▶ **Exercise directions**: Before printing, remove every picture; then print the lines below exactly, from the first line through the line containing "- [ ] **URGENTE:** Corrigir".

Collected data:

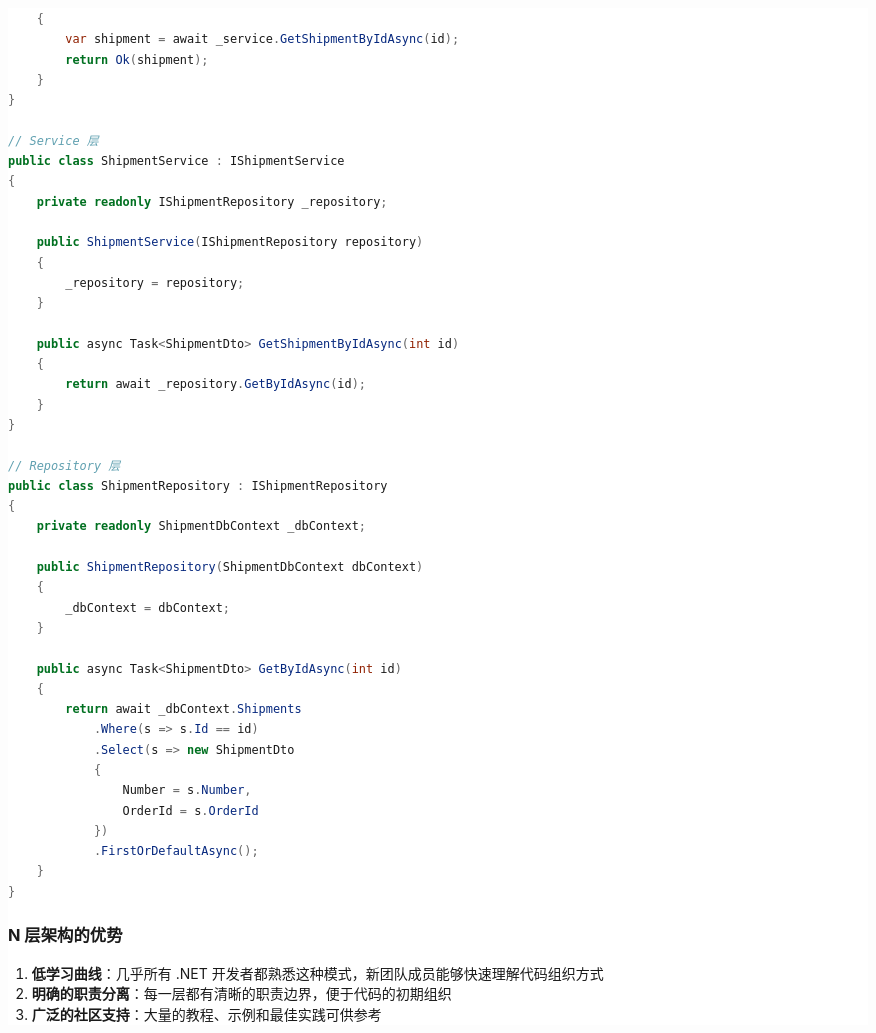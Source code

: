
 ```csharp
    {
        var shipment = await _service.GetShipmentByIdAsync(id);
        return Ok(shipment);
    }
}

// Service 层
public class ShipmentService : IShipmentService
{
    private readonly IShipmentRepository _repository;

    public ShipmentService(IShipmentRepository repository)
    {
        _repository = repository;
    }

    public async Task<ShipmentDto> GetShipmentByIdAsync(int id)
    {
        return await _repository.GetByIdAsync(id);
    }
}

// Repository 层
public class ShipmentRepository : IShipmentRepository
{
    private readonly ShipmentDbContext _dbContext;

    public ShipmentRepository(ShipmentDbContext dbContext)
    {
        _dbContext = dbContext;
    }

    public async Task<ShipmentDto> GetByIdAsync(int id)
    {
        return await _dbContext.Shipments
            .Where(s => s.Id == id)
            .Select(s => new ShipmentDto 
            { 
                Number = s.Number, 
                OrderId = s.OrderId 
            })
            .FirstOrDefaultAsync();
    }
}
```

### N 层架构的优势

1. **低学习曲线**：几乎所有 .NET 开发者都熟悉这种模式，新团队成员能够快速理解代码组织方式
2. **明确的职责分离**：每一层都有清晰的职责边界，便于代码的初期组织
3. **广泛的社区支持**：大量的教程、示例和最佳实践可供参考

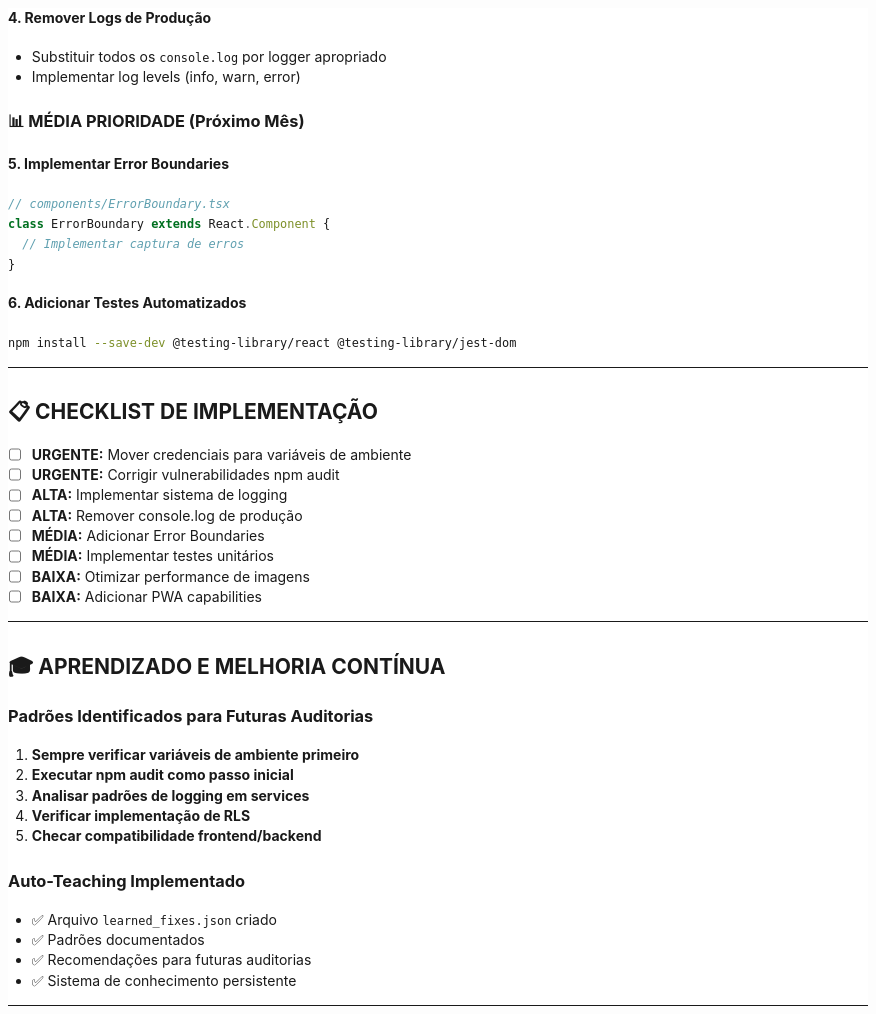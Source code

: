 #### 4. Remover Logs de Produção
- Substituir todos os `console.log` por logger apropriado
- Implementar log levels (info, warn, error)

### 📊 MÉDIA PRIORIDADE (Próximo Mês)

#### 5. Implementar Error Boundaries
```typescript
// components/ErrorBoundary.tsx
class ErrorBoundary extends React.Component {
  // Implementar captura de erros
}
```

#### 6. Adicionar Testes Automatizados
```bash
npm install --save-dev @testing-library/react @testing-library/jest-dom
```

---

## 📋 CHECKLIST DE IMPLEMENTAÇÃO

- [ ] **URGENTE:** Mover credenciais para variáveis de ambiente
- [ ] **URGENTE:** Corrigir vulnerabilidades npm audit
- [ ] **ALTA:** Implementar sistema de logging
- [ ] **ALTA:** Remover console.log de produção
- [ ] **MÉDIA:** Adicionar Error Boundaries
- [ ] **MÉDIA:** Implementar testes unitários
- [ ] **BAIXA:** Otimizar performance de imagens
- [ ] **BAIXA:** Adicionar PWA capabilities

---

## 🎓 APRENDIZADO E MELHORIA CONTÍNUA

### Padrões Identificados para Futuras Auditorias
1. **Sempre verificar variáveis de ambiente primeiro**
2. **Executar npm audit como passo inicial**
3. **Analisar padrões de logging em services**
4. **Verificar implementação de RLS**
5. **Checar compatibilidade frontend/backend**

### Auto-Teaching Implementado
- ✅ Arquivo `learned_fixes.json` criado
- ✅ Padrões documentados
- ✅ Recomendações para futuras auditorias
- ✅ Sistema de conhecimento persistente

---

▶ **Finished exercise**:
Source code

:
 ```csharp
    {
        var shipment = await _service.GetShipmentByIdAsync(id);
        return Ok(shipment);
    }
}

// Service 层
public class ShipmentService : IShipmentService
{
    private readonly IShipmentRepository _repository;

    public ShipmentService(IShipmentRepository repository)
    {
        _repository = repository;
    }

    public async Task<ShipmentDto> GetShipmentByIdAsync(int id)
    {
        return await _repository.GetByIdAsync(id);
    }
}

// Repository 层
public class ShipmentRepository : IShipmentRepository
{
    private readonly ShipmentDbContext _dbContext;

    public ShipmentRepository(ShipmentDbContext dbContext)
    {
        _dbContext = dbContext;
    }

    public async Task<ShipmentDto> GetByIdAsync(int id)
    {
        return await _dbContext.Shipments
            .Where(s => s.Id == id)
            .Select(s => new ShipmentDto 
            { 
                Number = s.Number, 
                OrderId = s.OrderId 
            })
            .FirstOrDefaultAsync();
    }
}
```

### N 层架构的优势

1. **低学习曲线**：几乎所有 .NET 开发者都熟悉这种模式，新团队成员能够快速理解代码组织方式
2. **明确的职责分离**：每一层都有清晰的职责边界，便于代码的初期组织
3. **广泛的社区支持**：大量的教程、示例和最佳实践可供参考

Source code

: #### 4. Remover Logs de Produção
- Substituir todos os `console.log` por logger apropriado
- Implementar log levels (info, warn, error)

### 📊 MÉDIA PRIORIDADE (Próximo Mês)

#### 5. Implementar Error Boundaries
```typescript
// components/ErrorBoundary.tsx
class ErrorBoundary extends React.Component {
  // Implementar captura de erros
}
```

#### 6. Adicionar Testes Automatizados
```bash
npm install --save-dev @testing-library/react @testing-library/jest-dom
```

---

## 📋 CHECKLIST DE IMPLEMENTAÇÃO

- [ ] **URGENTE:** Mover credenciais para variáveis de ambiente
- [ ] **URGENTE:** Corrigir vulnerabilidades npm audit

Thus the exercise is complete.